INSTRUCTIONS FOR THE TASK:
Please copy exactly the lines that begin with the one containing "- suffixOverrides：在trim标签中的内容的后面去掉某些内容" and end with the last line of the entries.

-- PROVIDED RECORDS follows --

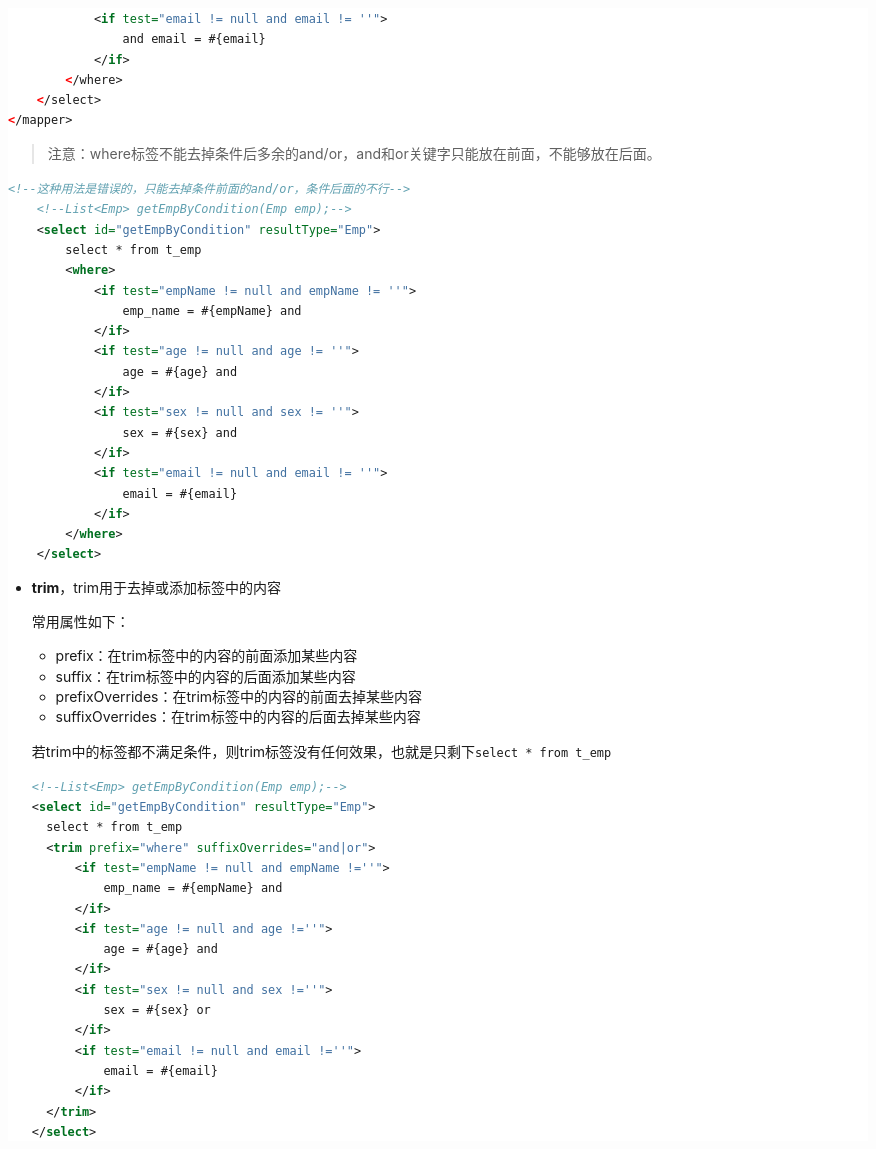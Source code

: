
   ```xml
              <if test="email != null and email != ''">
                  and email = #{email}
              </if>
          </where>
      </select>
  </mapper>
  ```

  > 注意：where标签不能去掉条件后多余的and/or，and和or关键字只能放在前面，不能够放在后面。

  ```xml
  <!--这种用法是错误的，只能去掉条件前面的and/or，条件后面的不行-->
      <!--List<Emp> getEmpByCondition(Emp emp);-->
      <select id="getEmpByCondition" resultType="Emp">
          select * from t_emp
          <where>
              <if test="empName != null and empName != ''">
                  emp_name = #{empName} and 
              </if>
              <if test="age != null and age != ''">
                  age = #{age} and 
              </if>
              <if test="sex != null and sex != ''">
                  sex = #{sex} and 
              </if>
              <if test="email != null and email != ''">
                  email = #{email}
              </if>
          </where>
      </select>
  ```

* **trim**，trim用于去掉或添加标签中的内容  

  常用属性如下：

  - prefix：在trim标签中的内容的前面添加某些内容  
  - suffix：在trim标签中的内容的后面添加某些内容 
  - prefixOverrides：在trim标签中的内容的前面去掉某些内容  
  - suffixOverrides：在trim标签中的内容的后面去掉某些内容

  若trim中的标签都不满足条件，则trim标签没有任何效果，也就是只剩下`select * from t_emp`

  ```xml
  <!--List<Emp> getEmpByCondition(Emp emp);-->
  <select id="getEmpByCondition" resultType="Emp">
  	select * from t_emp
  	<trim prefix="where" suffixOverrides="and|or">
  		<if test="empName != null and empName !=''">
  			emp_name = #{empName} and
  		</if>
  		<if test="age != null and age !=''">
  			age = #{age} and
  		</if>
  		<if test="sex != null and sex !=''">
  			sex = #{sex} or
  		</if>
  		<if test="email != null and email !=''">
  			email = #{email}
  		</if>
  	</trim>
  </select>
  ```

-- PROVIDED RECORDS concluded --

SOLUTION TO THE PROBLEM:
  - suffixOverrides：在trim标签中的内容的后面去掉某些内容

  若trim中的标签都不满足条件，则trim标签没有任何效果，也就是只剩下`select * from t_emp`

  ```xml
  <!--List<Emp> getEmpByCondition(Emp emp);-->
  <select id="getEmpByCondition" resultType="Emp">
  	select * from t_emp
  	<trim prefix="where" suffixOverrides="and|or">
  		<if test="empName != null and empName !=''">
  			emp_name = #{empName} and
  		</if>
  		<if test="age != null and age !=''">
  			age = #{age} and
  		</if>
  		<if test="sex != null and sex !=''">
  			sex = #{sex} or
  		</if>
  		<if test="email != null and email !=''">
  			email = #{email}
  		</if>
  	</trim>
  </select>
  ```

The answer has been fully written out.